HaaS provides sandboxed execution, state persistence, monitoring—turning LLMs into workers. Benchmarks show performance gains; apps proliferate in coding, IT triage, workflows. This layers atop prior phases, moving center of gravity outward. Agent OS (tool-agnostic system) complements by enabling adaptable OSes post-HaaS.

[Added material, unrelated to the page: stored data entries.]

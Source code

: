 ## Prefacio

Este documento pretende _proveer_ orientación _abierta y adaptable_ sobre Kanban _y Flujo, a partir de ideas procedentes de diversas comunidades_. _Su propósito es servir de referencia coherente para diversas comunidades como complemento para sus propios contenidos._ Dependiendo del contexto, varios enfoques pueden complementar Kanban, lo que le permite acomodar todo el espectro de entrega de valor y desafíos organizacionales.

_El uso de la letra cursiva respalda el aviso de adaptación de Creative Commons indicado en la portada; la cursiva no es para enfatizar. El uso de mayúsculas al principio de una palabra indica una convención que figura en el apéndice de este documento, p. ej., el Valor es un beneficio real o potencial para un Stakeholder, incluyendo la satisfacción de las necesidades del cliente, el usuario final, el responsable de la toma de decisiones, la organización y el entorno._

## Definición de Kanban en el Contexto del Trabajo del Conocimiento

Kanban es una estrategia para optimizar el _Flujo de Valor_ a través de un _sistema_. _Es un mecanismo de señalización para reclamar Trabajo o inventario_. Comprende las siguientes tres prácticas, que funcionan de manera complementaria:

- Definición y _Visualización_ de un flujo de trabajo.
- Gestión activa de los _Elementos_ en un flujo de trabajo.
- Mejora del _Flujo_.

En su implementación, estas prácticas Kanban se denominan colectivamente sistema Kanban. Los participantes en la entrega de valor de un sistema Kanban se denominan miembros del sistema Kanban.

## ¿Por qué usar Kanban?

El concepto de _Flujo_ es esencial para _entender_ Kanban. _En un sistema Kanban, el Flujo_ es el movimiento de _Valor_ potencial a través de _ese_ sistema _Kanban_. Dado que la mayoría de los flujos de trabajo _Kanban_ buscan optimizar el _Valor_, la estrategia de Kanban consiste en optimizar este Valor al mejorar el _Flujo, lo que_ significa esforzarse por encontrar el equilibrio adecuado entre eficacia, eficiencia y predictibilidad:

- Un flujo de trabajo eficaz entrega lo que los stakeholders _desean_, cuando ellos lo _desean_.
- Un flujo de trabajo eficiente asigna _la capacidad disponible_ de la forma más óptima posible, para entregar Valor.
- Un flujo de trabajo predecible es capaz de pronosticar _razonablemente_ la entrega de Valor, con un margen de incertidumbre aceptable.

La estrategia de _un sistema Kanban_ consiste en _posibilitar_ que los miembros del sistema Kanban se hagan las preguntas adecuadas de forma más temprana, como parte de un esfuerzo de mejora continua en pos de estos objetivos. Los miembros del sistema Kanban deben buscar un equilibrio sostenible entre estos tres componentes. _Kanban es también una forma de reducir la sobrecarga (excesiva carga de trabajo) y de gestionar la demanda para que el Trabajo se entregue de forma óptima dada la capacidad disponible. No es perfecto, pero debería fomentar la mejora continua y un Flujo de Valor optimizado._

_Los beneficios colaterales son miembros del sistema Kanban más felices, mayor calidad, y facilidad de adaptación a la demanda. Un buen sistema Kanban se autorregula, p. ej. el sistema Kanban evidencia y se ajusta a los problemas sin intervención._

Implications: From DIY to Production Agents

HaaS ends hobbyist era, enabling non-experts to deploy reliable agents without wiring loops or managing infra. Trade-offs: Vendor lock-in vs. customization; costs scale with usage like cloud. Yet, it accelerates agentic apps—Cursor demos reveal rapid prototyping to production. Big tech's compute surge funds this infra, positioning HaaS providers as picks-and-shovels winners amid token droughts.

Key Takeaways

  • Track hyperscaler CapEx and backlogs (e.g., Google's $460B) as leading AI demand indicators—demand outpaces supply.
  • Prioritize harness over models: Build persistent memory, sandboxes, protocols for 10x reliability on same LLMs.
  • Adopt HaaS early: Test Cursor SDK for coding agents, Anthropic/Microsoft for enterprise—handles 80% boilerplate.
  • Layer phases: Weights + context + harness = production agents; ignore any for fragility.
  • Monitor agent runtimes like cloud: Sandboxing, state, governance prevent hallucinations/escalations.
  • Explore open tools like Agent OS post-HaaS for custom OSes.
  • Bet on infra plays: Custom silicon (Amazon Trainium), partnerships (OpenAI on Bedrock) yield moats.
  • Demand proof in earnings: 20M Copilot seats = traction; scale to Office 365 levels needed.
  • Avoid DIY pitfalls: Open Claw great for prototypes, but HaaS for shipping.
  • Compute constraints universal—optimize tokens/min (Google's 16B) via efficient harnesses.